In an embodiment, the data to be corrected is input into a pre-created target prediction model, and the target prediction model may split each character in the data to be corrected and predict a prediction probability value of each character on each preset tag. In an embodiment, the number of the target prediction models may be multiple, and the prediction probability value of each character in the data to be corrected, which is obtained by different target prediction models, on each preset tag may be different. The prediction probability values of the characters on each preset label predicted by different target prediction models can be averaged to be used as the prediction probability value of each character on each preset label; or, the guidance aggregation algorithm may be adopted to integrate the prediction probability value output by each target prediction model, and the integration is used as the prediction probability value of each character in the data to be corrected on each preset label. In one embodiment, the sum of the predicted probability values for each character over all preset tags is 1. It is understood that, in the case where the preset number of tags is 16, the total of the predicted probability values of the 16 tags per character is 1. For example, assuming that a character is in amount and the predicted probability value of a B-account tag is 80%, the sum of the predicted probability values of the character in other 15 tags is 20%.

S130, correcting the entity type of the data to be corrected according to the prediction probability value of each character on each preset label and a preset probability threshold value.
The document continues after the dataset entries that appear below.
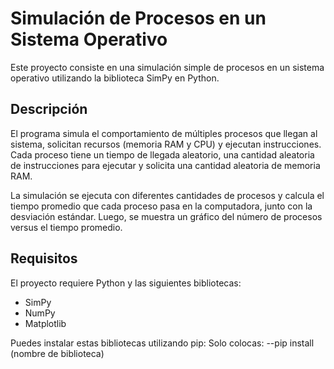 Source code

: # Simulación de Procesos en un Sistema Operativo

Este proyecto consiste en una simulación simple de procesos en un sistema operativo utilizando la biblioteca SimPy en Python.

## Descripción

El programa simula el comportamiento de múltiples procesos que llegan al sistema, solicitan recursos (memoria RAM y CPU) y ejecutan instrucciones. Cada proceso tiene un tiempo de llegada aleatorio, una cantidad aleatoria de instrucciones para ejecutar y solicita una cantidad aleatoria de memoria RAM.

La simulación se ejecuta con diferentes cantidades de procesos y calcula el tiempo promedio que cada proceso pasa en la computadora, junto con la desviación estándar. Luego, se muestra un gráfico del número de procesos versus el tiempo promedio.

## Requisitos

El proyecto requiere Python y las siguientes bibliotecas:

- SimPy
- NumPy
- Matplotlib

Puedes instalar estas bibliotecas utilizando pip:
Solo colocas: --pip install (nombre de biblioteca)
The preset probability threshold may be a preset threshold for determining whether each character corresponds to a preset tag. The preset probability threshold may be a value set according to a user requirement, and for example, the preset probability threshold may include, but is not limited to, 80%, 90%, 95%, and the like. And when the predicted probability value of the character on one preset label is greater than a preset probability threshold value, confirming that the character belongs to the preset label.

In an embodiment, after determining the predicted probability value of each character in the data to be corrected on each preset tag, the predicted probability value of each character on each preset tag may be compared with a preset probability threshold. Because each character can have a prediction probability value on each preset label, and the sum of the prediction probability values of each character on all the preset labels is 1, the prediction probability value of only one preset label of each character is greater than a preset probability threshold. The preset label larger than the preset probability threshold value can be used as a preset label of the character, and the entity category of the data to be corrected can be corrected according to the preset label. In actual operation, the preset probability threshold may be set according to requirements, and when the confidence of the requirements is higher, the larger the value of the preset probability threshold may be set. In an embodiment, when the probability of the predicted preset tag B-account of a character is greater than a preset probability threshold, the preset tag corresponding to the character may be considered as B-account. After the preset label corresponding to each character is confirmed, the preset label corresponding to each character is compared with the labeled label, and when the preset label corresponding to the character does not accord with the labeled label, the preset label can be used as the label of the character. After the label of each character is determined, each entity type can be combined according to the label, whether the labeled entity type is the same as the entity type of the label combination is determined, if the labeled entity type is not the same as the entity type of the label combination, the data to be corrected is considered to have a wrong label condition, and the entity type of the data to be corrected is corrected.

According to the embodiment of the invention, the data to be corrected is acquired, the data to be corrected is input into the plurality of target prediction models which are created in advance, the prediction probability value of each character in the data to be corrected on each preset label is acquired, the entity category actually contained in the data to be corrected is determined according to each preset label of each character, and the labeled entity category is corrected, so that the correction of the entity categories of wrong labels and missed labels which possibly exist in the entity categories of the data to be corrected is realized, the accuracy of the entity category correction is improved by comparing the prediction probability value of each character on each preset label with the preset probability threshold, and the use experience of a user is improved.

In an embodiment, fig. 2 is a flowchart of another data processing method provided according to an embodiment of the present invention, where this embodiment is an implementation process for correcting an entity type of data to be corrected based on the foregoing embodiment, and as shown in fig. 2, the method includes:

s210, acquiring each labeled entity type contained in the data to be corrected.

In an embodiment, one piece of data to be corrected may include a plurality of labeled entity categories, and after the data to be corrected is acquired, the labeled entity categories included in the data to be corrected may be extracted, and each labeled entity category may have an entity feature that is distinguished from other entity categories, respectively.

And S220, correcting the entity type of the data to be corrected according to the entity characteristics of the marked entity type.

The entity features may refer to the own features of each entity category, and may be features for distinguishing different entity categories. In one embodiment, when the entity categories include five types, namely, product name, interest rate, amount, term and bank card number, each entity category has characteristics with larger difference. Illustratively, the product name may include a name plus a name number, such as XX product date 1, etc.; interest rates may be percentages plus numbers, e.g., 0.05%, 0.02%, etc.; the amount may be an integer multiple of 100, such as 1000, 10000, etc.; the term may include a term or an age, etc.; the bank card number may include a four digit end number or a dozen or so digits.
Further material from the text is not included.